Skip to content

HTTP AIO dispatcher stalls after initial startup batch (v0.8.2) #1029

@flossypurse

Description

@flossypurse

Summary

The Resonate server v0.8.2 HTTP AIO dispatcher processes __invoke tasks at startup, then stops dispatching new tasks created after startup — indefinitely.

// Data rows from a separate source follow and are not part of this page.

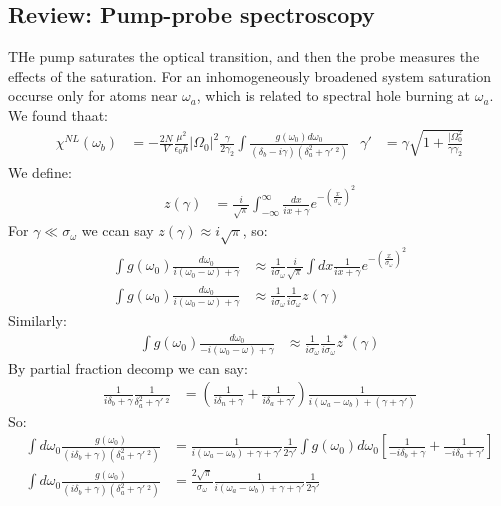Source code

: \subsection*{Review: Pump-probe spectroscopy}
THe pump saturates the optical transition, and then the probe measures the effects of the saturation.
For an inhomogeneously broadened system saturation occurse only for atoms near $\omega_a$, which is related to spectral hole burning at $\omega_a$. 
We found thaat:
\begin{align*}
	\chi^{NL}(\omega_b) &= - \frac{2N}{V} \frac{\mu^2}{\epsilon_0\hbar} |\Omega_0|^2 \frac{\gamma}{2\gamma_2} \int \frac{g(\omega_0) d\omega_0}{(\delta_b - i\gamma)(\delta_a^2 + \gamma'\ ^2)} &
	\gamma' &= \gamma\sqrt{1 + \frac{|\Omega_0^2}{\gamma\gamma_2}}
\end{align*}
We define:
\begin{align*}
	z(\gamma) &= \frac{i}{\sqrt{\pi}} \int_{-\infty}^\infty \frac{dx}{ix + \gamma} e^{-\left(\frac{x}{\sigma_\omega}\right)^2}
\end{align*}
For $\gamma \ll \sigma_\omega$ we ccan say $z(\gamma) \approx i\sqrt{\pi}$, so:
\begin{align*}
	\int g(\omega_0) \frac{d\omega_0}{i(\omega_0 -\omega) + \gamma} &\approx \frac{1}{i\sigma_\omega} \frac{i}{\sqrt{\pi}} \int dx \frac{1}{ix + \gamma} e ^{-\left(\frac{x}{\sigma_\omega}\right)^2} \\
	\int g(\omega_0) \frac{d\omega_0}{i(\omega_0 -\omega) + \gamma} &\approx \frac{1}{i\sigma_\omega} \frac{1}{i\sigma_\omega} z(\gamma)
\end{align*}
Similarly:
\begin{align*}
	\int g(\omega_0) \frac{d\omega_0}{-i(\omega_0 -\omega) + \gamma} &\approx \frac{1}{i\sigma_\omega} \frac{1}{i\sigma_\omega} z^*(\gamma)
\end{align*}
By partial fraction decomp we can say:
\begin{align*}
	\frac{1}{i\delta_b + \gamma} \frac{1}{\delta_a^2 + \gamma'\ ^2} &= \left( \frac{1}{i\delta_n + \gamma} + \frac{1}{i\delta_a + \gamma'}\right)\frac{1}{i(\omega_a - \omega_b) + (\gamma + \gamma')}
\end{align*}
So:
\begin{align*}
	\int d\omega_0 \frac{g(\omega_0)}{(i\delta_b + \gamma)(\delta_a^2 + \gamma'\ ^2)} &= \frac{1}{i(\omega_a - \omega_b) + \gamma + \gamma'} \frac{1}{2\gamma'} \int g(\omega_0)d\omega_0\left[\frac{1}{-i\delta_b + \gamma} + \frac{1}{-i\delta_a + \gamma'}\right] \\
	\int d\omega_0 \frac{g(\omega_0)}{(i\delta_b + \gamma)(\delta_a^2 + \gamma'\ ^2)} &= \frac{2\sqrt{\pi}}{\sigma_\omega} \frac{1}{i(\omega_a -\omega_b) + \gamma + \gamma'} \frac{1}{2\gamma'}
\end{align*}
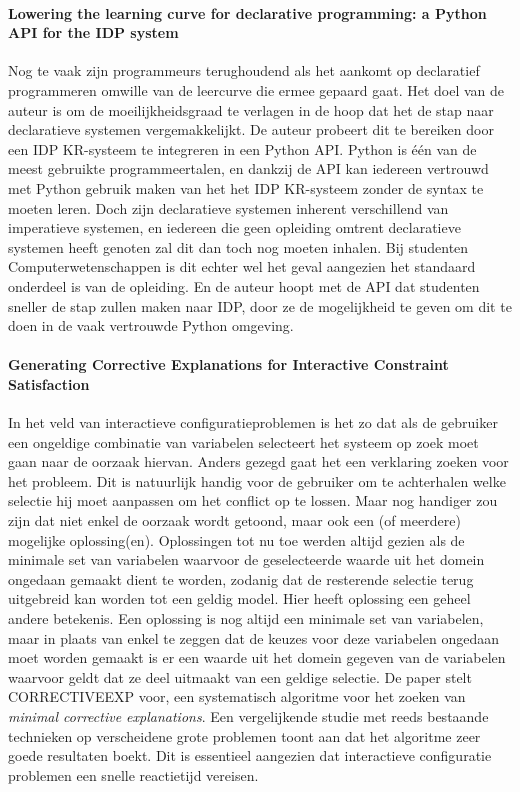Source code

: \paragraph{Lowering the learning curve for declarative programming: a Python API for the IDP system \cite{vennekens2015lowering}}
Nog te vaak zijn programmeurs terughoudend als het aankomt op declaratief programmeren omwille van de leercurve die ermee gepaard gaat. Het doel van de auteur is om de moeilijkheidsgraad te verlagen in de hoop dat het de stap naar declaratieve systemen vergemakkelijkt. De auteur probeert dit te bereiken door een IDP KR-systeem te integreren in een Python API. Python is \'{e}\'{e}n van de meest gebruikte programmeertalen, en dankzij de API kan iedereen vertrouwd met Python gebruik maken van het het IDP KR-systeem zonder de syntax te moeten leren. Doch zijn declaratieve systemen inherent verschillend van imperatieve systemen, en iedereen die geen opleiding omtrent declaratieve systemen heeft genoten zal dit dan toch nog moeten inhalen. Bij studenten Computerwetenschappen is dit echter wel het geval aangezien het standaard onderdeel is van de opleiding. En de auteur hoopt met de API dat studenten sneller de stap zullen maken naar IDP, door ze de mogelijkheid te geven om dit te doen in de vaak vertrouwde Python omgeving.

\paragraph{Generating Corrective Explanations for Interactive Constraint Satisfaction \cite{o2005generating}}
In het veld van interactieve configuratieproblemen is het zo dat als de gebruiker een ongeldige combinatie van variabelen selecteert het systeem op zoek moet gaan naar de oorzaak hiervan. Anders gezegd gaat het een verklaring zoeken voor het probleem. Dit is natuurlijk handig voor de gebruiker om te achterhalen welke selectie hij moet aanpassen om het conflict op te lossen. Maar nog handiger zou zijn dat niet enkel de oorzaak wordt getoond, maar ook een (of meerdere) mogelijke oplossing(en). Oplossingen tot nu toe werden altijd gezien als de minimale set van variabelen waarvoor de geselecteerde waarde uit het domein ongedaan gemaakt dient te worden, zodanig dat de resterende selectie terug uitgebreid kan worden tot een geldig model. Hier heeft oplossing een geheel andere betekenis. Een oplossing is nog altijd een minimale set van variabelen, maar in plaats van enkel te zeggen dat de keuzes voor deze variabelen ongedaan moet worden gemaakt is er een waarde uit het domein gegeven van de variabelen waarvoor geldt dat ze deel uitmaakt van een geldige selectie. De paper stelt CORRECTIVEEXP voor, een systematisch algoritme voor het zoeken van \emph{minimal corrective explanations}. Een vergelijkende studie met reeds bestaande technieken op verscheidene grote problemen toont aan dat het algoritme zeer goede resultaten boekt. Dit is essentieel aangezien dat interactieve configuratie problemen een snelle reactietijd vereisen.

The server process stays alive with no errors logged.

Environment

  • Server version: v0.8.2
  • Store: SQLite (default)
  • Deployment: Linux systemd service on Ubuntu
  • Worker type: Serverless (Supabase Edge Functions via HTTP-push)

Steps to Reproduce

  1. Start the Resonate server with auth enabled:
    resonate serve --system-url https://your-server.io --api-auth-public-key /etc/resonate/public_key.pem
    
  2. Create a promise via POST /promises with a resonate:invoke tag pointing to an HTTP function URL (using beginRpc() from @resonatehq/sdk)
  3. Server dispatches the promise and the function executes — works correctly
  4. Restart the server (all pending tasks dispatched from the DB on startup) — works
  5. Create a new promise after startup — stays PENDING indefinitely

Observed Behavior

  • New __invoke tasks are created in the SQLite DB with state=1, expires_at=0, attempt=0
  • The server never attempts to dispatch them (no HTTP call to the resonate:invoke URL)
  • Server logs are completely silent after the initial startup burst (no errors, no warnings)
  • The server responds to API calls (GET /promises, POST /promises) correctly
  • Metrics show coroutines_in_flight{type="EnqueueTasks"} 1 — one EnqueueTasks coroutine is alive but apparently not picking up new tasks

Metrics at Time of Stall

aio_worker_submissions_in_flight{type="sender:http",worker="0"} 1
aio_submissions_in_flight{type="sender:http"} 1
coroutines_in_flight{type="EnqueueTasks"} 1
tasks_total{state="created"} 1

The one in-flight submission on worker 0 corresponds to the last task dispatched at startup. New tasks created after startup are never enqueued to the sender channel.

Workaround

Restarting the server processes new pending tasks again — but the stall recurs after the first batch:

# Check for stuck tasks
sqlite3 /var/lib/resonate/resonate.db "SELECT count(*) FROM tasks WHERE state=1 AND expires_at=0;"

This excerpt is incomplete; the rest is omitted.